* TASK INPUT *

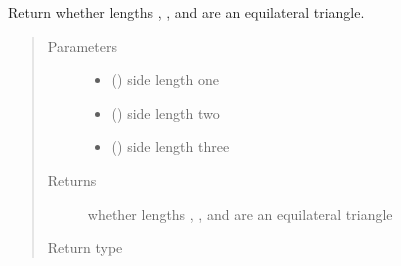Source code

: \documentclass[letterpaper,10pt,english]{sphinxmanual}
\begin{document}
\begin{fulllineitems}
\label{\detokenize{api:trianglelib.utils.is_equilateral}}
Return whether lengths , , and  are an equilateral triangle.
\begin{quote}\begin{description}
\item[{Parameters}] \leavevmode\begin{itemize}
\item {} 
 () \textendash{} side length one

\item {} 
 () \textendash{} side length two

\item {} 
 () \textendash{} side length three

\end{itemize}

\item[{Returns}] \leavevmode
whether lengths , , and  are an equilateral triangle

\item[{Return type}] \leavevmode
{}

\end{description}\end{quote}

\end{fulllineitems}

\end{document}
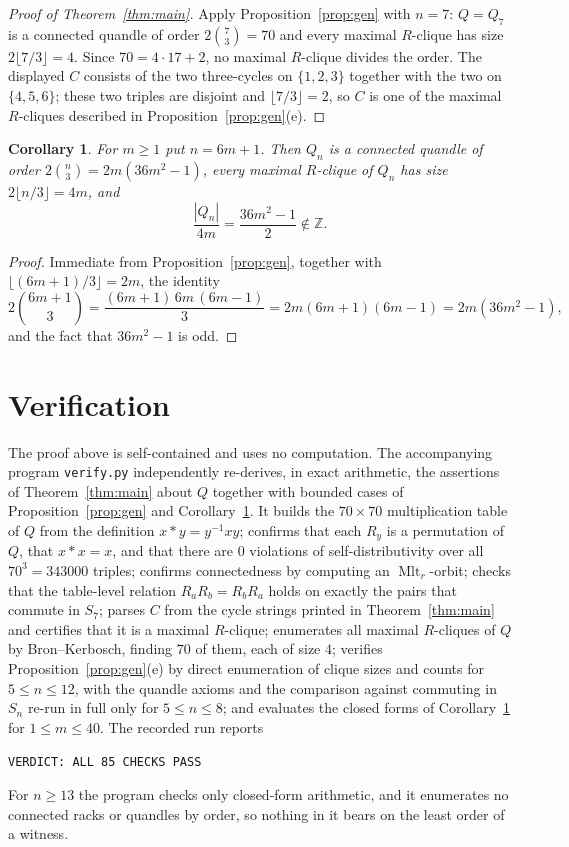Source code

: \documentclass[11pt]{amsart}
\newtheorem{corollary}[theorem]{Corollary}
\theoremstyle{definition}
\theoremstyle{remark}
\DeclareMathOperator{\Mlt}{Mlt}
\newcommand{\Rt}{R}
\begin{document}
\begin{proof}[Proof of Theorem~\ref{thm:main}]
Apply Proposition~\ref{prop:gen} with $n=7$: $Q=Q_7$ is a connected quandle of
order $2\binom73=70$ and every maximal $R$-clique has size
$2\lfloor7/3\rfloor=4$. Since $70=4\cdot17+2$, no maximal $R$-clique divides
the order. The displayed $C$ consists of the two three-cycles on $\{1,2,3\}$
together with the two on $\{4,5,6\}$; these two triples are disjoint and
$\lfloor7/3\rfloor=2$, so $C$ is one of the maximal $R$-cliques described in
Proposition~\ref{prop:gen}(e).
\end{proof}

\begin{corollary}\label{cor:family}
For $m\ge1$ put $n=6m+1$. Then $Q_n$ is a connected quandle of order
$2\binom n3=2m(36m^2-1)$, every maximal $R$-clique of $Q_n$ has size
$2\lfloor n/3\rfloor=4m$, and
\[
  \frac{|Q_n|}{4m}=\frac{36m^2-1}{2}\notin\mathbb Z .
\]
\end{corollary}

\begin{proof}
Immediate from Proposition~\ref{prop:gen}, together with
$\lfloor(6m+1)/3\rfloor=2m$, the identity
\[
  2\binom{6m+1}3=\frac{(6m+1)\,6m\,(6m-1)}3=2m(6m+1)(6m-1)=2m(36m^2-1),
\]
and the fact that $36m^2-1$ is odd.
\end{proof}

\section{Verification}

The proof above is self-contained and uses no computation. The accompanying
program \texttt{verify.py} independently re-derives, in exact arithmetic, the
assertions of Theorem~\ref{thm:main} about $Q$ together with bounded cases of
Proposition~\ref{prop:gen} and Corollary~\ref{cor:family}. It builds the
$70\times70$ multiplication table of $Q$ from the definition $x*y=y^{-1}xy$;
confirms that each $\Rt_y$ is a permutation of $Q$, that $x*x=x$, and that
there are $0$ violations of self-distributivity over all $70^3=343000$ triples;
confirms connectedness by computing an $\Mlt_r$-orbit; checks that the
table-level relation $\Rt_a\Rt_b=\Rt_b\Rt_a$ holds on exactly the pairs that
commute in $S_7$; parses $C$ from the cycle strings printed in
Theorem~\ref{thm:main} and certifies that it is a maximal $R$-clique;
enumerates all maximal $R$-cliques of $Q$ by Bron--Kerbosch, finding $70$ of
them, each of size $4$; verifies Proposition~\ref{prop:gen}(e) by direct
enumeration of clique sizes and counts for $5\le n\le12$, with the quandle
axioms and the comparison against commuting in $S_n$ re-run in full only for
$5\le n\le8$; and evaluates the closed forms of Corollary~\ref{cor:family} for
$1\le m\le40$. The recorded run reports
\begin{center}
\texttt{VERDICT: ALL 85 CHECKS PASS}
\end{center}
For $n\ge13$ the program checks only closed-form arithmetic, and it enumerates
no connected racks or quandles by order, so nothing in it bears on the least
order of a witness.
\end{document}
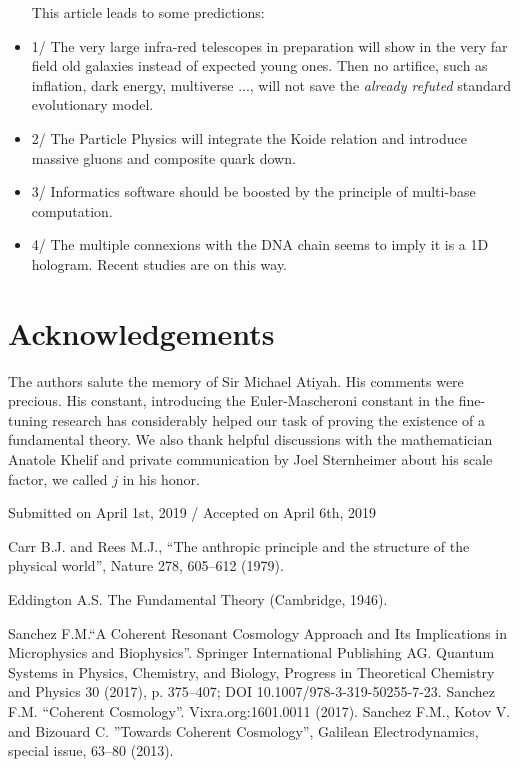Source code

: \documentclass[twoside,draft]{article}
\begin{document}
\begin{sloppypar}
\begin{itemize}
      This article leads to some predictions:
\item 1/  The very large infra-red telescopes in preparation will show in the very far field old galaxies instead of expected young ones. Then no artifice, such as inflation, dark energy, multiverse ..., will not save the \textit{already refuted} standard evolutionary model.
\item 2/ The Particle Physics will integrate the Koide relation and introduce massive gluons and composite quark down.
\item 3/ Informatics software should  be boosted by the principle of multi-base computation.
\item 4/ The multiple connexions with the DNA chain seems to imply it is a 1D hologram. Recent studies \cite{Widom} are on this way. 
\end{itemize}


\section*{Acknowledgements}
The authors salute the memory of Sir Michael Atiyah. His comments were precious. His constant, introducing the Euler-Mascheroni constant in the fine-tuning research has considerably helped our task
of proving the existence of a fundamental theory. We also thank helpful discussions with the 
mathematician Anatole Khelif and private communication by Joel Sternheimer about his scale factor, 
we called $j$ in his honor.
%
\begin{flushright}\footnotesize
Submitted on April 1st, 2019 / Accepted on April 6th, 2019
\end{flushright}


\begin{thebibliography}{99}\footnotesize

 Carr B.J. and Rees M.J., ``The anthropic principle and the
structure of the physical world'', Nature 278, 605--612 (1979).

 Eddington A.S. The Fundamental Theory (Cambridge, 1946).

 Sanchez F.M.``A Coherent Resonant Cosmology Approach and Its Implications in Microphysics and Biophysics''. Springer International Publishing AG. Quantum Systems in Physics, Chemistry, and Biology, Progress in Theoretical Chemistry and Physics 30 (2017), p. 375--407; DOI 10.1007/978-3-319-50255-7-23.  Sanchez F.M. ``Coherent Cosmology''. Vixra.org:1601.0011 (2017). 
Sanchez F.M., Kotov V. and Bizouard C. ''Towards Coherent Cosmology'', Galilean Electrodynamics, special issue, 63--80 (2013).


\end{thebibliography}
\end{sloppypar}
\end{document}
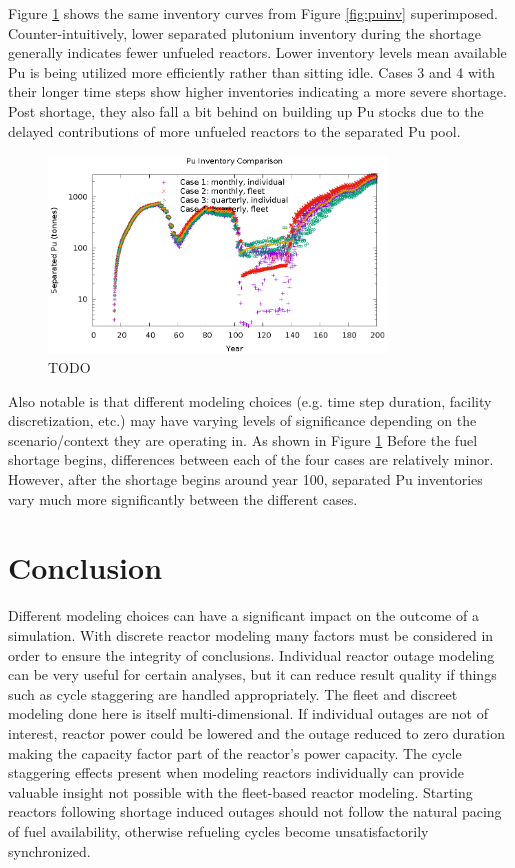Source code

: \documentclass{style}
\begin{document}
Figure \ref{fig:puinv-compare} shows the same inventory curves from Figure
\ref{fig:puinv} superimposed. Counter-intuitively, lower separated plutonium
inventory during the shortage generally indicates fewer unfueled reactors.
Lower inventory levels mean available Pu is being utilized more efficiently
rather than sitting idle.  Cases 3 and 4 with their longer time steps show
higher inventories indicating a more severe shortage.  Post shortage, they
also fall a bit behind on building up Pu stocks due to the delayed
contributions of more unfueled reactors to the separated Pu pool.

\begin{figure}[!h]
    \centering
    \includegraphics[width=0.8\textwidth]{exp2/puinv-compare.eps}
    \caption[TODO]{
        TODO
    }
    \label{fig:puinv-compare}
\end{figure}

Also notable is that different modeling choices (e.g. time step duration,
facility discretization, etc.) may have varying levels of significance
depending on the scenario/context they are operating in.  As shown in Figure
\ref{fig:puinv-compare} Before the fuel shortage begins, differences between
each of the four cases are relatively minor.  However, after the shortage
begins around year 100, separated Pu inventories vary much more significantly
between the different cases.

\section{Conclusion}

Different modeling choices can have a significant impact on the outcome of a
simulation.  With discrete reactor modeling many factors must be considered in
order to ensure the integrity of conclusions.  Individual reactor outage
modeling can be very useful for certain analyses, but it can reduce result
quality if things such as cycle staggering are handled appropriately.  The
fleet and discreet modeling done here is itself multi-dimensional.  If
individual outages are not of interest, reactor power could be lowered and the
outage reduced to zero duration making the capacity factor part of the
reactor's power capacity.  The cycle staggering effects present when modeling
reactors individually can provide valuable insight not possible with the
fleet-based reactor modeling.  Starting reactors following shortage induced
outages should not follow the natural pacing of fuel availability, otherwise
refueling cycles become unsatisfactorily synchronized.
\end{document}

* YOUR INSTRUCTIONS *
Whenever the word "triples" shows up in a line of the entries, list that line.

* TASK RESULT *
together with the two on $\{4,5,6\}$; these two triples are disjoint and
there are $0$ violations of self-distributivity over all $70^3=343000$ triples;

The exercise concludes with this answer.